Record set |
________________
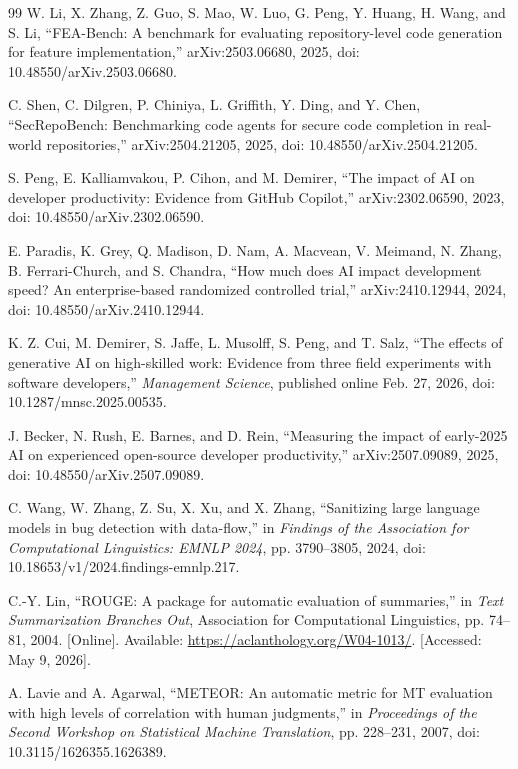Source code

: \documentclass[preprint,12pt]{elsarticle}
\begin{document}
\begin{thebibliography}{99}
 W. Li, X. Zhang, Z. Guo, S. Mao, W. Luo, G. Peng, Y. Huang, H. Wang, and S. Li, ``FEA-Bench: A benchmark for evaluating repository-level code generation for feature implementation,'' arXiv:2503.06680, 2025, doi: 10.48550/arXiv.2503.06680.

 C. Shen, C. Dilgren, P. Chiniya, L. Griffith, Y. Ding, and Y. Chen, ``SecRepoBench: Benchmarking code agents for secure code completion in real-world repositories,'' arXiv:2504.21205, 2025, doi: 10.48550/arXiv.2504.21205.

 S. Peng, E. Kalliamvakou, P. Cihon, and M. Demirer, ``The impact of AI on developer productivity: Evidence from GitHub Copilot,'' arXiv:2302.06590, 2023, doi: 10.48550/arXiv.2302.06590.

 E. Paradis, K. Grey, Q. Madison, D. Nam, A. Macvean, V. Meimand, N. Zhang, B. Ferrari-Church, and S. Chandra, ``How much does AI impact development speed? An enterprise-based randomized controlled trial,'' arXiv:2410.12944, 2024, doi: 10.48550/arXiv.2410.12944.

 K. Z. Cui, M. Demirer, S. Jaffe, L. Musolff, S. Peng, and T. Salz, ``The effects of generative AI on high-skilled work: Evidence from three field experiments with software developers,'' \textit{Management Science}, published online Feb. 27, 2026, doi: 10.1287/mnsc.2025.00535.

 J. Becker, N. Rush, E. Barnes, and D. Rein, ``Measuring the impact of early-2025 AI on experienced open-source developer productivity,'' arXiv:2507.09089, 2025, doi: 10.48550/arXiv.2507.09089.

 C. Wang, W. Zhang, Z. Su, X. Xu, and X. Zhang, ``Sanitizing large language models in bug detection with data-flow,'' in \textit{Findings of the Association for Computational Linguistics: EMNLP 2024}, pp. 3790--3805, 2024, doi: 10.18653/v1/2024.findings-emnlp.217.

 C.-Y. Lin, ``ROUGE: A package for automatic evaluation of summaries,'' in \textit{Text Summarization Branches Out}, Association for Computational Linguistics, pp. 74--81, 2004. [Online]. Available: \url{https://aclanthology.org/W04-1013/}. [Accessed: May 9, 2026].

 A. Lavie and A. Agarwal, ``METEOR: An automatic metric for MT evaluation with high levels of correlation with human judgments,'' in \textit{Proceedings of the Second Workshop on Statistical Machine Translation}, pp. 228--231, 2007, doi: 10.3115/1626355.1626389.


\end{thebibliography}
\end{document}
________________
Your task |
Print every entry above verbatim but drop the images.

Expected answer |
Source code

: \documentclass[preprint,12pt]{elsarticle}
\begin{document}
\begin{thebibliography}{99}
 W. Li, X. Zhang, Z. Guo, S. Mao, W. Luo, G. Peng, Y. Huang, H. Wang, and S. Li, ``FEA-Bench: A benchmark for evaluating repository-level code generation for feature implementation,'' arXiv:2503.06680, 2025, doi: 10.48550/arXiv.2503.06680.

 C. Shen, C. Dilgren, P. Chiniya, L. Griffith, Y. Ding, and Y. Chen, ``SecRepoBench: Benchmarking code agents for secure code completion in real-world repositories,'' arXiv:2504.21205, 2025, doi: 10.48550/arXiv.2504.21205.

 S. Peng, E. Kalliamvakou, P. Cihon, and M. Demirer, ``The impact of AI on developer productivity: Evidence from GitHub Copilot,'' arXiv:2302.06590, 2023, doi: 10.48550/arXiv.2302.06590.

 E. Paradis, K. Grey, Q. Madison, D. Nam, A. Macvean, V. Meimand, N. Zhang, B. Ferrari-Church, and S. Chandra, ``How much does AI impact development speed? An enterprise-based randomized controlled trial,'' arXiv:2410.12944, 2024, doi: 10.48550/arXiv.2410.12944.

 K. Z. Cui, M. Demirer, S. Jaffe, L. Musolff, S. Peng, and T. Salz, ``The effects of generative AI on high-skilled work: Evidence from three field experiments with software developers,'' \textit{Management Science}, published online Feb. 27, 2026, doi: 10.1287/mnsc.2025.00535.

 J. Becker, N. Rush, E. Barnes, and D. Rein, ``Measuring the impact of early-2025 AI on experienced open-source developer productivity,'' arXiv:2507.09089, 2025, doi: 10.48550/arXiv.2507.09089.

 C. Wang, W. Zhang, Z. Su, X. Xu, and X. Zhang, ``Sanitizing large language models in bug detection with data-flow,'' in \textit{Findings of the Association for Computational Linguistics: EMNLP 2024}, pp. 3790--3805, 2024, doi: 10.18653/v1/2024.findings-emnlp.217.

 C.-Y. Lin, ``ROUGE: A package for automatic evaluation of summaries,'' in \textit{Text Summarization Branches Out}, Association for Computational Linguistics, pp. 74--81, 2004. [Online]. Available: \url{https://aclanthology.org/W04-1013/}. [Accessed: May 9, 2026].

 A. Lavie and A. Agarwal, ``METEOR: An automatic metric for MT evaluation with high levels of correlation with human judgments,'' in \textit{Proceedings of the Second Workshop on Statistical Machine Translation}, pp. 228--231, 2007, doi: 10.3115/1626355.1626389.


\end{thebibliography}
\end{document}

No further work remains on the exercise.